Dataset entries
# # # # # # #
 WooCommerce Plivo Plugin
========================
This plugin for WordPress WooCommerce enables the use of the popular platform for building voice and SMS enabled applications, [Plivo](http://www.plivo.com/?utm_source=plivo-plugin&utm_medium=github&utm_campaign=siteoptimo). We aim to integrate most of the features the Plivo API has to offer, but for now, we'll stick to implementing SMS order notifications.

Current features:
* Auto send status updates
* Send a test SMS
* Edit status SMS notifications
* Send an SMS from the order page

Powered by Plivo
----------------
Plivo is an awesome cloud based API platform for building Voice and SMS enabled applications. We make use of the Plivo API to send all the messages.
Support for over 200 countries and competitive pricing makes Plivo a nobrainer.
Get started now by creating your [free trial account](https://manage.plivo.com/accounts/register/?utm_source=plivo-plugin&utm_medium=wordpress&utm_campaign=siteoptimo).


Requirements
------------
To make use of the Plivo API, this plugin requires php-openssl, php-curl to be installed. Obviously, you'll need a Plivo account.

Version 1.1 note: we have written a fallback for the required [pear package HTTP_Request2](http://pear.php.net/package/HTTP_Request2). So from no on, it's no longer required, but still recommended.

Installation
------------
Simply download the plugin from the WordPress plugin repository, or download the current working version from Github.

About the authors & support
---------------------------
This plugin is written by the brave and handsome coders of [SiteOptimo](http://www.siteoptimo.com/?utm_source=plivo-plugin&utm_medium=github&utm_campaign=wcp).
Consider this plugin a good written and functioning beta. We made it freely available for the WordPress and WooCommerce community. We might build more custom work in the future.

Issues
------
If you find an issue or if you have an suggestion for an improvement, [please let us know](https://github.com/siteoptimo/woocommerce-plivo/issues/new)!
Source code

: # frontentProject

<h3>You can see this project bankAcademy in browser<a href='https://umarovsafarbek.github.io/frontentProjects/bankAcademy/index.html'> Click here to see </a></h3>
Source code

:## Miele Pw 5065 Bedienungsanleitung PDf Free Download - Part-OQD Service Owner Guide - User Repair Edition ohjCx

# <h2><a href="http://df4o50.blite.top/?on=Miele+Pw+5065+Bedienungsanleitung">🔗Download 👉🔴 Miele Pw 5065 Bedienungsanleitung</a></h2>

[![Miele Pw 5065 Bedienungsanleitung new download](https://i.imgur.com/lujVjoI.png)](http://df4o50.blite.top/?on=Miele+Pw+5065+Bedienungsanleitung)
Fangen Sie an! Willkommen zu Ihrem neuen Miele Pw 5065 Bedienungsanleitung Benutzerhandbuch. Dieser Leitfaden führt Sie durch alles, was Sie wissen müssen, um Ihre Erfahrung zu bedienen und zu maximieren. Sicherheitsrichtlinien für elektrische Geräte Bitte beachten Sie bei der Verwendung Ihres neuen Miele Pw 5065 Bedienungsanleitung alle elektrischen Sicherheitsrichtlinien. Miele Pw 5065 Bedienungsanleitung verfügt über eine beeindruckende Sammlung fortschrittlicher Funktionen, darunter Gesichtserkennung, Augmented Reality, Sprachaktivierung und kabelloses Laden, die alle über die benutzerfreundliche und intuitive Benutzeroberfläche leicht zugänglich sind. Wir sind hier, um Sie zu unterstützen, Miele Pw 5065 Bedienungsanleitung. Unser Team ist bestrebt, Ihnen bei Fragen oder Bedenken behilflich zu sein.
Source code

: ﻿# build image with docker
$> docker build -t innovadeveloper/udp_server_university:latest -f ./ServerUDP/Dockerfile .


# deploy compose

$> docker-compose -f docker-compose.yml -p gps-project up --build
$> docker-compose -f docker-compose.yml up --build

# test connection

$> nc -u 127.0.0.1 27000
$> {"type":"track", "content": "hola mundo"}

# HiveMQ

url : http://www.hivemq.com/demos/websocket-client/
# # # # # # #
Each entry must be reproduced exactly, with nothing added or dropped.

THE ANSWER:
 WooCommerce Plivo Plugin
========================
This plugin for WordPress WooCommerce enables the use of the popular platform for building voice and SMS enabled applications, [Plivo](http://www.plivo.com/?utm_source=plivo-plugin&utm_medium=github&utm_campaign=siteoptimo). We aim to integrate most of the features the Plivo API has to offer, but for now, we'll stick to implementing SMS order notifications.

Current features:
* Auto send status updates
* Send a test SMS
* Edit status SMS notifications
* Send an SMS from the order page

Powered by Plivo
----------------
Plivo is an awesome cloud based API platform for building Voice and SMS enabled applications. We make use of the Plivo API to send all the messages.
Support for over 200 countries and competitive pricing makes Plivo a nobrainer.
Get started now by creating your [free trial account](https://manage.plivo.com/accounts/register/?utm_source=plivo-plugin&utm_medium=wordpress&utm_campaign=siteoptimo).


Requirements
------------
To make use of the Plivo API, this plugin requires php-openssl, php-curl to be installed. Obviously, you'll need a Plivo account.

Version 1.1 note: we have written a fallback for the required [pear package HTTP_Request2](http://pear.php.net/package/HTTP_Request2). So from no on, it's no longer required, but still recommended.

Installation
------------
Simply download the plugin from the WordPress plugin repository, or download the current working version from Github.

About the authors & support
---------------------------
This plugin is written by the brave and handsome coders of [SiteOptimo](http://www.siteoptimo.com/?utm_source=plivo-plugin&utm_medium=github&utm_campaign=wcp).
Consider this plugin a good written and functioning beta. We made it freely available for the WordPress and WooCommerce community. We might build more custom work in the future.

Issues
------
If you find an issue or if you have an suggestion for an improvement, [please let us know](https://github.com/siteoptimo/woocommerce-plivo/issues/new)!
Source code

: # frontentProject

<h3>You can see this project bankAcademy in browser<a href='https://umarovsafarbek.github.io/frontentProjects/bankAcademy/index.html'> Click here to see </a></h3>
Source code

:## Miele Pw 5065 Bedienungsanleitung PDf Free Download - Part-OQD Service Owner Guide - User Repair Edition ohjCx

# <h2><a href="http://df4o50.blite.top/?on=Miele+Pw+5065+Bedienungsanleitung">🔗Download 👉🔴 Miele Pw 5065 Bedienungsanleitung</a></h2>

[![Miele Pw 5065 Bedienungsanleitung new download](https://i.imgur.com/lujVjoI.png)](http://df4o50.blite.top/?on=Miele+Pw+5065+Bedienungsanleitung)
Fangen Sie an! Willkommen zu Ihrem neuen Miele Pw 5065 Bedienungsanleitung Benutzerhandbuch. Dieser Leitfaden führt Sie durch alles, was Sie wissen müssen, um Ihre Erfahrung zu bedienen und zu maximieren. Sicherheitsrichtlinien für elektrische Geräte Bitte beachten Sie bei der Verwendung Ihres neuen Miele Pw 5065 Bedienungsanleitung alle elektrischen Sicherheitsrichtlinien. Miele Pw 5065 Bedienungsanleitung verfügt über eine beeindruckende Sammlung fortschrittlicher Funktionen, darunter Gesichtserkennung, Augmented Reality, Sprachaktivierung und kabelloses Laden, die alle über die benutzerfreundliche und intuitive Benutzeroberfläche leicht zugänglich sind. Wir sind hier, um Sie zu unterstützen, Miele Pw 5065 Bedienungsanleitung. Unser Team ist bestrebt, Ihnen bei Fragen oder Bedenken behilflich zu sein.
Source code

: ﻿# build image with docker
$> docker build -t innovadeveloper/udp_server_university:latest -f ./ServerUDP/Dockerfile .


# deploy compose

$> docker-compose -f docker-compose.yml -p gps-project up --build
$> docker-compose -f docker-compose.yml up --build

# test connection

$> nc -u 127.0.0.1 27000
$> {"type":"track", "content": "hola mundo"}

# HiveMQ

url : http://www.hivemq.com/demos/websocket-client/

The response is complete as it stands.